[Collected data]
- - - - - - -

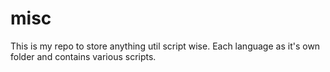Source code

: # misc

This is my repo to store anything util script wise. 
Each language as it's own folder and contains various scripts. 
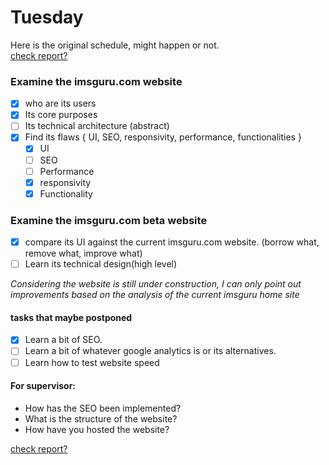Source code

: # Tuesday

Here is the original schedule, might happen or not.\
[check report?](./21_06_2022_report.md)


### Examine the imsguru.com website
- [x] who are its users
- [x] Its core purposes
- [ ] Its technical architecture (abstract)
- [x] Find its flaws { UI, SEO, responsivity, performance, functionalities }
  - [x] UI
  - [ ] SEO
  - [ ] Performance
  - [x] responsivity
  - [x] Functionality

### Examine the imsguru.com  beta website

- [x] compare its UI against the current imsguru.com website. (borrow what, remove what, improve what)
- [ ] Learn its technical design(high level)

*Considering the website is still under construction, I can only point out improvements based on the analysis of the current imsguru home site*


#### tasks that maybe postponed
- [x] Learn a bit of SEO.  
- [ ] Learn a bit of whatever google analytics is or its alternatives.  
- [ ] Learn how to test website speed

#### For supervisor:
- How has the SEO been implemented?
- What is the structure of the website?
- How have you hosted the website?

[check report?](./21_06_2022_report.md)
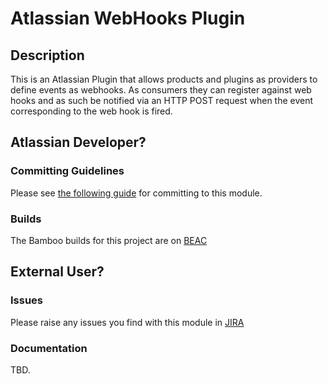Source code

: # Atlassian WebHooks Plugin

## Description

This is an Atlassian Plugin that allows products and plugins as providers to define events as webhooks. As consumers
they can register against web hooks and as such be notified via an HTTP POST request when the event corresponding to the
web hook is fired.

## Atlassian Developer?

### Committing Guidelines

Please see [the following guide](https://extranet.atlassian.com/x/Uouvdg) for committing to this module.

### Builds

The Bamboo builds for this project are on [BEAC](https://bamboo.extranet.atlassian.com/browse/WEBHOOKS)

## External User?

### Issues

Please raise any issues you find with this module in [JIRA](https://ecosystem.atlassian.net/browse/WEBHOOKS)

### Documentation

TBD.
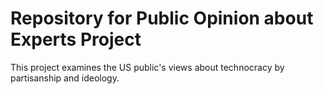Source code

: # Repository for Public Opinion about Experts Project 

This project examines the US public's views about technocracy by partisanship and ideology. 
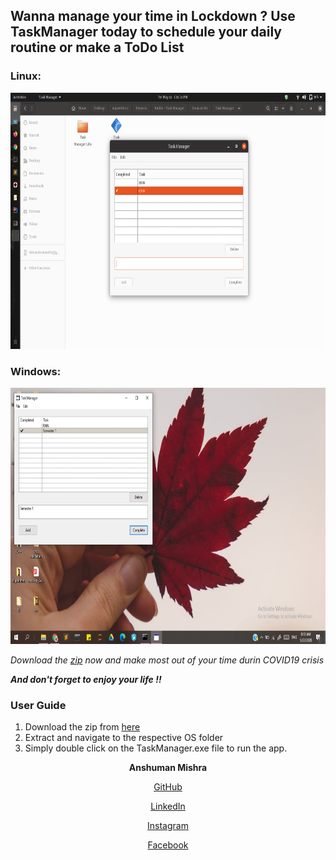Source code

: ## Wanna manage your time in Lockdown ? Use TaskManager today to schedule your daily routine or make a ToDo List
### Linux: 
<img src="src/ubuntu.png" style="width:1028px;height:410px;">

### Windows:
<img src="src/windows.png" style="width:1028px;height:410px;">

<I>Download the [zip](https://github.com/shivanshuman021/TaskManager/archive/master.zip) now and make most out of your time durin COVID19 crisis </I>

<I><B>And don't forget to enjoy your life !! </B></I>

### User Guide
  1. Download the zip from [here](https://github.com/shivanshuman021/TaskManager/archive/master.zip) 
  2. Extract and navigate to the respective OS folder 
  3. Simply double click on the TaskManager.exe file to run the app.
  
<div>
<center><B>Anshuman Mishra</B>
  
[GitHub](www.github.com/shivanshuman021)

[LinkedIn](https://www.linkedin.com/in/anshuman-mishra-89b014195)

[Instagram](www.instagram.com/kanpuriyanawab)

[Facebook](https://www.facebook.com/profile.php?id=100027935993418)

</center>
</div>
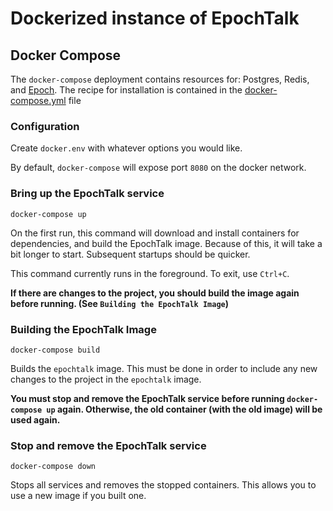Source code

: # Dockerized instance of EpochTalk

## Docker Compose

The `docker-compose` deployment contains resources for:  Postgres, Redis, and
[Epoch](https://github.com/epochtalk/epoch).  The recipe for installation is
contained in the [docker-compose.yml](./docker-compose.yml) file

### Configuration

Create `docker.env` with whatever options you would like.

By default, `docker-compose` will expose port `8080` on the docker network.


### Bring up the EpochTalk service

`docker-compose up`

On the first run, this command will download and install containers for
dependencies, and build the EpochTalk image.  Because of this, it will take a
bit longer to start.  Subsequent startups should be quicker.

This command currently runs in the foreground.  To exit, use `Ctrl+C`.

**If there are changes to the project, you should build the image again
before running. (See `Building the EpochTalk Image`)**


### Building the EpochTalk Image

`docker-compose build`

Builds the `epochtalk` image.  This must be done in order to include any new
changes to the project in the `epochtalk` image.

**You must stop and remove the EpochTalk service before running `docker-compose
up` again.  Otherwise, the old container (with the old image) will be used
again.**


### Stop and remove the EpochTalk service

`docker-compose down`

Stops all services and removes the stopped containers.  This allows you to use a
new image if you built one.
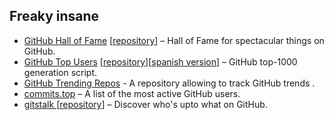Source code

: ## Freaky insane

+ [GitHub Hall of Fame](https://mehulkar.com/github-hall-of-fame/) [[repository](https://GitHub.com/halls-of-fame/GitHub)] – Hall of Fame for spectacular things on GitHub.
+ [GitHub Top Users](https://gist.GitHub.com/paulmillr/2657075/) [[repository](https://GitHub.com/paulmillr/top-GitHub-users)][[spanish version](https://GitHub.com/JJ/top-GitHub-users-data/blob/master/formatted/top-alt-Spain.md)] – GitHub top-1000 generation script.
+ [GitHub Trending Repos](https://github.com/vitalets/github-trending-repos) - A repository allowing to track GitHub trends .
+ [commits.top](https://commits.top/) – A list of the most active GitHub users.
+ [gitstalk ](https://gitstalk.netlify.com/) [[repository](https://github.com/thelittlewonder/gitstalk)] – Discover who's upto what on GitHub.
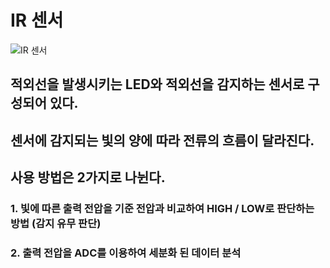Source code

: # IR 센서

![](https://github.com/hanugogi/1_Grade_Mentoring/blob/master/1st/Image/IR_sensor.jpg "IR 센서")

## 적외선을 발생시키는 LED와 적외선을 감지하는 센서로 구성되어 있다.

## 센서에 감지되는 빛의 양에 따라 전류의 흐름이 달라진다.

## 사용 방법은 2가지로 나뉜다.

### 1. 빛에 따른 출력 전압을 기준 전압과 비교하여 HIGH / LOW로 판단하는 방법 (감지 유무 판단)
### 2. 출력 전압을 ADC를 이용하여 세분화 된 데이터 분석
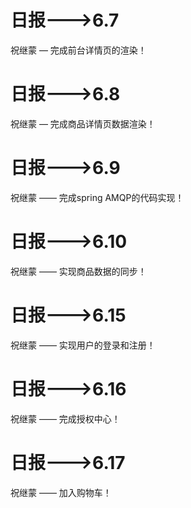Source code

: #  日报--->6.7

祝继蒙 — 完成前台详情页的渲染！

#  日报--->6.8

祝继蒙 — 完成商品详情页数据渲染！

#  日报--->6.9
祝继蒙 —— 完成spring AMQP的代码实现！

#  日报--->6.10
祝继蒙 —— 实现商品数据的同步！

#  日报--->6.15
祝继蒙 —— 实现用户的登录和注册！

#  日报--->6.16
祝继蒙 —— 完成授权中心！

#  日报--->6.17
祝继蒙 —— 加入购物车！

- - - - - - -

• What the exercise asks:
Would you provide an exact, picture-free copy of the data above?

• Answer for this exercise:
Source code

: # misc

This is my repo to store anything util script wise. 
Each language as it's own folder and contains various scripts. 
Source code

: # Tuesday

Here is the original schedule, might happen or not.\
[check report?](./21_06_2022_report.md)


### Examine the imsguru.com website
- [x] who are its users
- [x] Its core purposes
- [ ] Its technical architecture (abstract)
- [x] Find its flaws { UI, SEO, responsivity, performance, functionalities }
  - [x] UI
  - [ ] SEO
  - [ ] Performance
  - [x] responsivity
  - [x] Functionality

### Examine the imsguru.com  beta website

- [x] compare its UI against the current imsguru.com website. (borrow what, remove what, improve what)
- [ ] Learn its technical design(high level)

*Considering the website is still under construction, I can only point out improvements based on the analysis of the current imsguru home site*


#### tasks that maybe postponed
- [x] Learn a bit of SEO.  
- [ ] Learn a bit of whatever google analytics is or its alternatives.  
- [ ] Learn how to test website speed

#### For supervisor:
- How has the SEO been implemented?
- What is the structure of the website?
- How have you hosted the website?

[check report?](./21_06_2022_report.md)
Source code

: # Atlassian WebHooks Plugin

## Description

This is an Atlassian Plugin that allows products and plugins as providers to define events as webhooks. As consumers
they can register against web hooks and as such be notified via an HTTP POST request when the event corresponding to the
web hook is fired.

## Atlassian Developer?

### Committing Guidelines

Please see [the following guide](https://extranet.atlassian.com/x/Uouvdg) for committing to this module.

### Builds

The Bamboo builds for this project are on [BEAC](https://bamboo.extranet.atlassian.com/browse/WEBHOOKS)

## External User?

### Issues

Please raise any issues you find with this module in [JIRA](https://ecosystem.atlassian.net/browse/WEBHOOKS)

### Documentation

TBD.
Source code

: # Repository for Public Opinion about Experts Project 

This project examines the US public's views about technocracy by partisanship and ideology. 
Source code

: ## Wanna manage your time in Lockdown ? Use TaskManager today to schedule your daily routine or make a ToDo List
### Linux: 
<img src="src/ubuntu.png" style="width:1028px;height:410px;">

### Windows:
<img src="src/windows.png" style="width:1028px;height:410px;">

<I>Download the [zip](https://github.com/shivanshuman021/TaskManager/archive/master.zip) now and make most out of your time durin COVID19 crisis </I>

<I><B>And don't forget to enjoy your life !! </B></I>

### User Guide
  1. Download the zip from [here](https://github.com/shivanshuman021/TaskManager/archive/master.zip) 
  2. Extract and navigate to the respective OS folder 
  3. Simply double click on the TaskManager.exe file to run the app.
  
<div>
<center><B>Anshuman Mishra</B>
  
[GitHub](www.github.com/shivanshuman021)

[LinkedIn](https://www.linkedin.com/in/anshuman-mishra-89b014195)

[Instagram](www.instagram.com/kanpuriyanawab)

[Facebook](https://www.facebook.com/profile.php?id=100027935993418)

</center>
</div>
Source code

: # Dockerized instance of EpochTalk

## Docker Compose

The `docker-compose` deployment contains resources for:  Postgres, Redis, and
[Epoch](https://github.com/epochtalk/epoch).  The recipe for installation is
contained in the [docker-compose.yml](./docker-compose.yml) file

### Configuration

Create `docker.env` with whatever options you would like.

By default, `docker-compose` will expose port `8080` on the docker network.


### Bring up the EpochTalk service

`docker-compose up`

On the first run, this command will download and install containers for
dependencies, and build the EpochTalk image.  Because of this, it will take a
bit longer to start.  Subsequent startups should be quicker.

This command currently runs in the foreground.  To exit, use `Ctrl+C`.

**If there are changes to the project, you should build the image again
before running. (See `Building the EpochTalk Image`)**


### Building the EpochTalk Image

`docker-compose build`

Builds the `epochtalk` image.  This must be done in order to include any new
changes to the project in the `epochtalk` image.

**You must stop and remove the EpochTalk service before running `docker-compose
up` again.  Otherwise, the old container (with the old image) will be used
again.**


### Stop and remove the EpochTalk service

`docker-compose down`

Stops all services and removes the stopped containers.  This allows you to use a
new image if you built one.
Source code

: ## Freaky insane

+ [GitHub Hall of Fame](https://mehulkar.com/github-hall-of-fame/) [[repository](https://GitHub.com/halls-of-fame/GitHub)] – Hall of Fame for spectacular things on GitHub.
+ [GitHub Top Users](https://gist.GitHub.com/paulmillr/2657075/) [[repository](https://GitHub.com/paulmillr/top-GitHub-users)][[spanish version](https://GitHub.com/JJ/top-GitHub-users-data/blob/master/formatted/top-alt-Spain.md)] – GitHub top-1000 generation script.
+ [GitHub Trending Repos](https://github.com/vitalets/github-trending-repos) - A repository allowing to track GitHub trends .
+ [commits.top](https://commits.top/) – A list of the most active GitHub users.
+ [gitstalk ](https://gitstalk.netlify.com/) [[repository](https://github.com/thelittlewonder/gitstalk)] – Discover who's upto what on GitHub.
Source code

: # IR 센서

![](https://github.com/hanugogi/1_Grade_Mentoring/blob/master/1st/Image/IR_sensor.jpg "IR 센서")

## 적외선을 발생시키는 LED와 적외선을 감지하는 센서로 구성되어 있다.

## 센서에 감지되는 빛의 양에 따라 전류의 흐름이 달라진다.

## 사용 방법은 2가지로 나뉜다.

### 1. 빛에 따른 출력 전압을 기준 전압과 비교하여 HIGH / LOW로 판단하는 방법 (감지 유무 판단)
### 2. 출력 전압을 ADC를 이용하여 세분화 된 데이터 분석
Source code

: #  日报--->6.7

祝继蒙 — 完成前台详情页的渲染！

#  日报--->6.8

祝继蒙 — 完成商品详情页数据渲染！

#  日报--->6.9
祝继蒙 —— 完成spring AMQP的代码实现！

#  日报--->6.10
祝继蒙 —— 实现商品数据的同步！

#  日报--->6.15
祝继蒙 —— 实现用户的登录和注册！

#  日报--->6.16
祝继蒙 —— 完成授权中心！

#  日报--->6.17
祝继蒙 —— 加入购物车！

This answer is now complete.